Questa è in fondo una delle tipiche ragioni per cui, quando mi capita di andare all’estero, sento spesso dire che l’Italia è il Paese del sole, del mare e dei furbetti. Puntualmente rinuncio a rispondere, siccome è pressoché inutile cercare di sgamare, di smascherare i marpioni di tale fatta.
Cambiando di volta in volta maschera, sia essa una supposta genialata o qualsivoglia incredibile trovata, infatti, essi paiono sovente mossi dalla mai sopita ambizione di traghettare nuovi incauti ammiratori nelle terre leggendarie dell’eterno carnevale.
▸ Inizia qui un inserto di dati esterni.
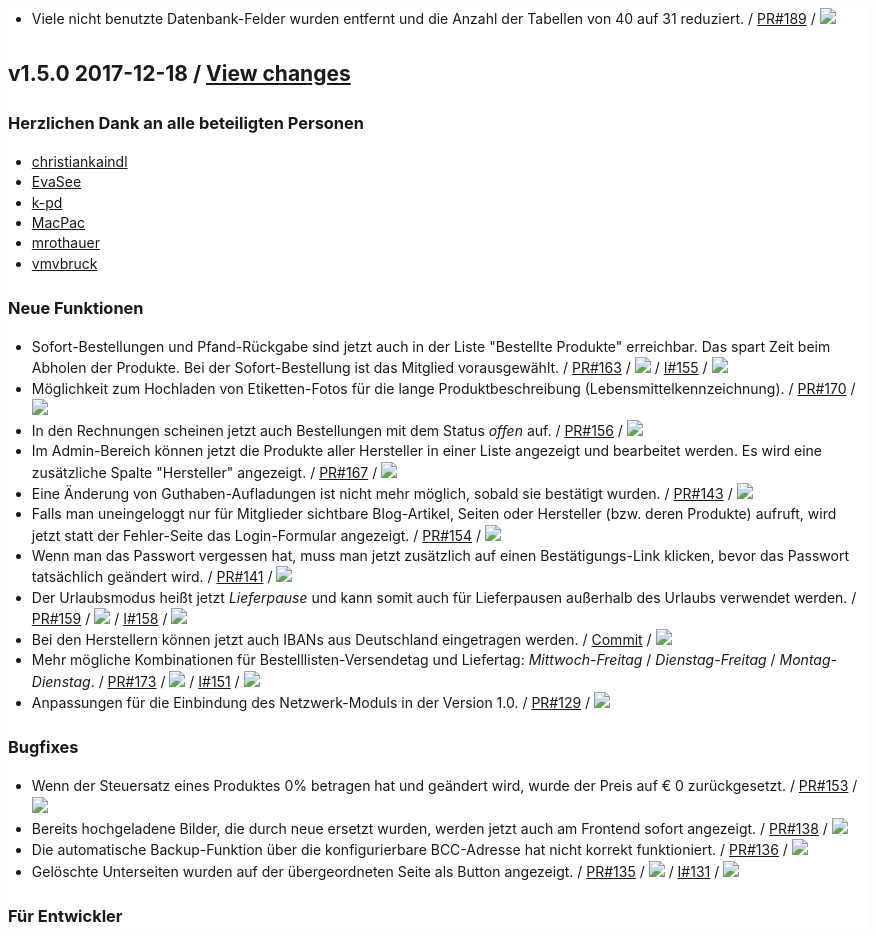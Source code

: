 - Viele nicht benutzte Datenbank-Felder wurden entfernt und die Anzahl der Tabellen von 40 auf 31 reduziert. / [PR#189](https://github.com/foodcoopshop/foodcoopshop/pull/189) / <a href="https://github.com/mrothauer"><img src="https://github.com/mrothauer.png" width="20"></a>

## v1.5.0 2017-12-18 / [View changes](https://github.com/foodcoopshop/foodcoopshop/compare/v1.4.0...v1.5.0)

### Herzlichen Dank an alle beteiligten Personen
* [christiankaindl](https://github.com/christiankaindl)
* [EvaSee](https://github.com/EvaSee)
* [k-pd](https://github.com/k-pd)
* [MacPac](https://github.com/MadPac)
* [mrothauer](https://github.com/mrothauer)
* [vmvbruck](https://github.com/vmvbruck)

### Neue Funktionen
- Sofort-Bestellungen und Pfand-Rückgabe sind jetzt auch in der Liste "Bestellte Produkte" erreichbar. Das spart Zeit beim Abholen der Produkte. Bei der Sofort-Bestellung ist das Mitglied vorausgewählt. / [PR#163](https://github.com/foodcoopshop/foodcoopshop/pull/163) / <a href="https://github.com/mrothauer"><img src="https://github.com/mrothauer.png" width="20"></a> / [I#155](https://github.com/foodcoopshop/foodcoopshop/issues/155) / <a href="https://github.com/MadPac"><img src="https://github.com/MadPac.png" width="20"></a>
- Möglichkeit zum Hochladen von Etiketten-Fotos für die lange Produktbeschreibung (Lebensmittelkennzeichnung). / [PR#170](https://github.com/foodcoopshop/foodcoopshop/pull/170) / <a href="https://github.com/mrothauer"><img src="https://github.com/mrothauer.png" width="20"></a>
- In den Rechnungen scheinen jetzt auch Bestellungen mit dem Status *offen* auf. / [PR#156](https://github.com/foodcoopshop/foodcoopshop/pull/156) / <a href="https://github.com/mrothauer"><img src="https://github.com/mrothauer.png" width="20"></a>
- Im Admin-Bereich können jetzt die Produkte aller Hersteller in einer Liste angezeigt und bearbeitet werden. Es wird eine zusätzliche Spalte "Hersteller" angezeigt. / [PR#167](https://github.com/foodcoopshop/foodcoopshop/pull/167) / <a href="https://github.com/mrothauer"><img src="https://github.com/mrothauer.png" width="20"></a>
- Eine Änderung von Guthaben-Aufladungen ist nicht mehr möglich, sobald sie bestätigt wurden. / [PR#143](https://github.com/foodcoopshop/foodcoopshop/pull/143) / <a href="https://github.com/mrothauer"><img src="https://github.com/mrothauer.png" width="20"></a>
- Falls man uneingeloggt nur für Mitglieder sichtbare Blog-Artikel, Seiten oder Hersteller (bzw. deren Produkte) aufruft, wird jetzt statt der Fehler-Seite das Login-Formular angezeigt. / [PR#154](https://github.com/foodcoopshop/foodcoopshop/pull/154) / <a href="https://github.com/mrothauer"><img src="https://github.com/mrothauer.png" width="20"></a>
- Wenn man das Passwort vergessen hat, muss man jetzt zusätzlich auf einen Bestätigungs-Link klicken, bevor das Passwort tatsächlich geändert wird. / [PR#141](https://github.com/foodcoopshop/foodcoopshop/pull/141) / <a href="https://github.com/mrothauer"><img src="https://github.com/mrothauer.png" width="20"></a>
- Der Urlaubsmodus heißt jetzt *Lieferpause* und kann somit auch für Lieferpausen außerhalb des Urlaubs verwendet werden. / [PR#159](https://github.com/foodcoopshop/foodcoopshop/pull/159) / <a href="https://github.com/mrothauer"><img src="https://github.com/mrothauer.png" width="20"></a> / [I#158](https://github.com/foodcoopshop/foodcoopshop/issues/158) / <a href="https://github.com/vmvbruck"><img src="https://github.com/vmvbruck.png" width="20"></a>
- Bei den Herstellern können jetzt auch IBANs aus Deutschland eingetragen werden. / [Commit](https://github.com/foodcoopshop/foodcoopshop/commit/25a5eb17fb2008993a9e6fd914348d84e0dcf093) / <a href="https://github.com/mrothauer"><img src="https://github.com/mrothauer.png" width="20"></a> 
- Mehr mögliche Kombinationen für Bestelllisten-Versendetag und Liefertag: *Mittwoch-Freitag* / *Dienstag-Freitag* / *Montag-Dienstag*. / [PR#173](https://github.com/foodcoopshop/foodcoopshop/pull/173) / <a href="https://github.com/mrothauer"><img src="https://github.com/mrothauer.png" width="20"></a> / [I#151](https://github.com/foodcoopshop/foodcoopshop/issues/151) / <a href="https://github.com/christiankaindl"><img src="https://github.com/christiankaindl.png" width="20"></a>
- Anpassungen für die Einbindung des Netzwerk-Moduls in der Version 1.0. / [PR#129](https://github.com/foodcoopshop/foodcoopshop/pull/129) / <a href="https://github.com/mrothauer"><img src="https://github.com/mrothauer.png" width="20"></a>

### Bugfixes
- Wenn der Steuersatz eines Produktes 0% betragen hat und geändert wird, wurde der Preis auf € 0 zurückgesetzt. / [PR#153](https://github.com/foodcoopshop/foodcoopshop/pull/153) / <a href="https://github.com/mrothauer"><img src="https://github.com/mrothauer.png" width="20"></a>
- Bereits hochgeladene Bilder, die durch neue ersetzt wurden, werden jetzt auch am Frontend sofort angezeigt. / [PR#138](https://github.com/foodcoopshop/foodcoopshop/pull/138) / <a href="https://github.com/mrothauer"><img src="https://github.com/mrothauer.png" width="20"></a>
- Die automatische Backup-Funktion über die konfigurierbare BCC-Adresse hat nicht korrekt funktioniert. / [PR#136](https://github.com/foodcoopshop/foodcoopshop/pull/136) / <a href="https://github.com/mrothauer"><img src="https://github.com/mrothauer.png" width="20"></a>
- Gelöschte Unterseiten wurden auf der übergeordneten Seite als Button angezeigt. / [PR#135](https://github.com/foodcoopshop/foodcoopshop/pull/135) / <a href="https://github.com/mrothauer"><img src="https://github.com/mrothauer.png" width="20"></a> / [I#131](https://github.com/foodcoopshop/foodcoopshop/issues/131) / <a href="https://github.com/vmvbruck"><img src="https://github.com/vmvbruck.png" width="20"></a>

### Für Entwickler
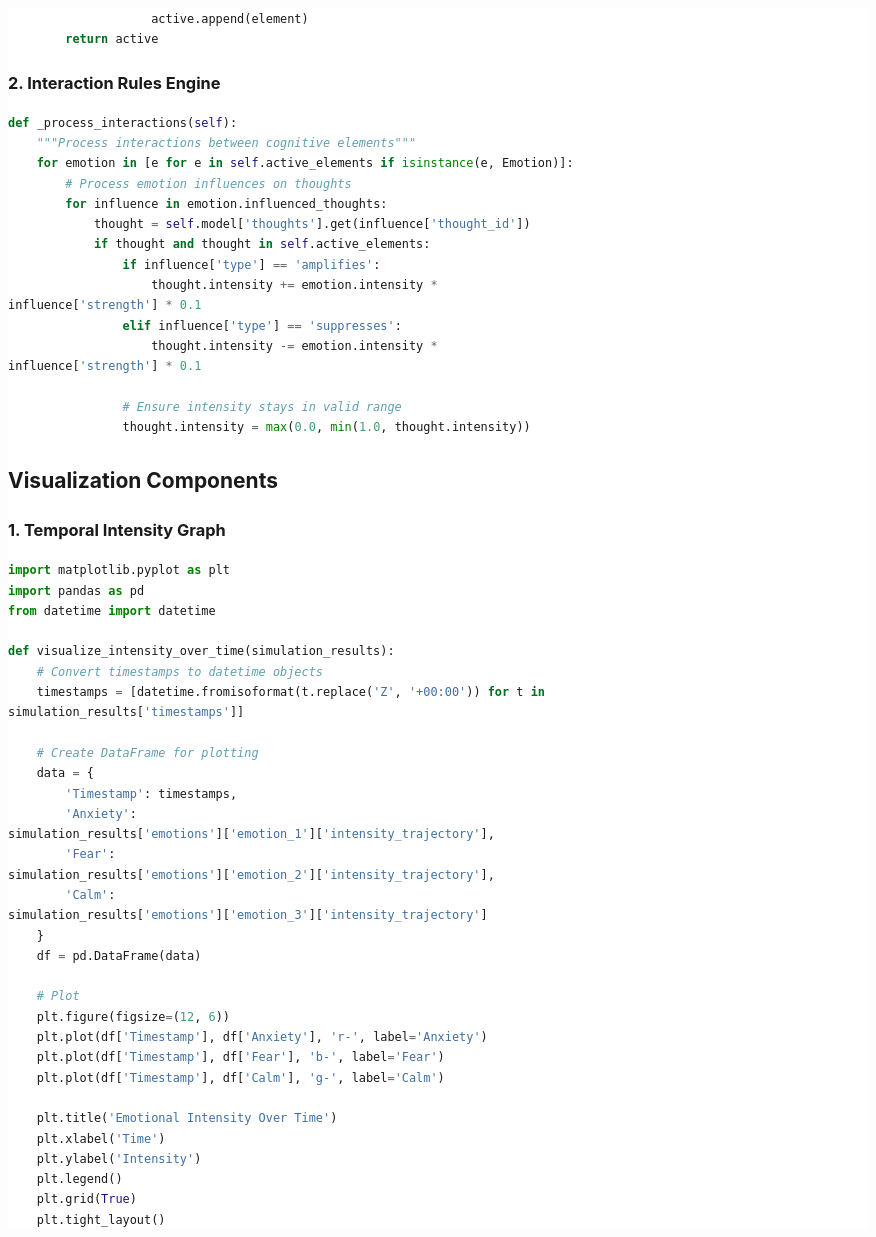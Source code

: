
 ```python
                    active.append(element)
        return active
```

### 2. Interaction Rules Engine

```python
def _process_interactions(self):
    """Process interactions between cognitive elements"""
    for emotion in [e for e in self.active_elements if isinstance(e, Emotion)]:
        # Process emotion influences on thoughts
        for influence in emotion.influenced_thoughts:
            thought = self.model['thoughts'].get(influence['thought_id'])
            if thought and thought in self.active_elements:
                if influence['type'] == 'amplifies':
                    thought.intensity += emotion.intensity *
influence['strength'] * 0.1
                elif influence['type'] == 'suppresses':
                    thought.intensity -= emotion.intensity *
influence['strength'] * 0.1

                # Ensure intensity stays in valid range
                thought.intensity = max(0.0, min(1.0, thought.intensity))
```

## Visualization Components

### 1. Temporal Intensity Graph

```python
import matplotlib.pyplot as plt
import pandas as pd
from datetime import datetime

def visualize_intensity_over_time(simulation_results):
    # Convert timestamps to datetime objects
    timestamps = [datetime.fromisoformat(t.replace('Z', '+00:00')) for t in
simulation_results['timestamps']]

    # Create DataFrame for plotting
    data = {
        'Timestamp': timestamps,
        'Anxiety':
simulation_results['emotions']['emotion_1']['intensity_trajectory'],
        'Fear':
simulation_results['emotions']['emotion_2']['intensity_trajectory'],
        'Calm':
simulation_results['emotions']['emotion_3']['intensity_trajectory']
    }
    df = pd.DataFrame(data)

    # Plot
    plt.figure(figsize=(12, 6))
    plt.plot(df['Timestamp'], df['Anxiety'], 'r-', label='Anxiety')
    plt.plot(df['Timestamp'], df['Fear'], 'b-', label='Fear')
    plt.plot(df['Timestamp'], df['Calm'], 'g-', label='Calm')

    plt.title('Emotional Intensity Over Time')
    plt.xlabel('Time')
    plt.ylabel('Intensity')
    plt.legend()
    plt.grid(True)
    plt.tight_layout()
```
D’altronde il Carnevale, diciamocelo, è la festa più democratica che ci sia. Religiosa o pagana, per ricchi o per poveri (tanto siete tutti travestiti), per bambini e per adulti. Perché il Carnevale prevede un obiettivo: lasciarsi andare e dedicarsi allo scherzo. E quello, si sa, piace un po’ a tutti: se almeno dicessero veramente chi sono, certi imperturbabili buffoni ci diventerebbero persino più simpatici.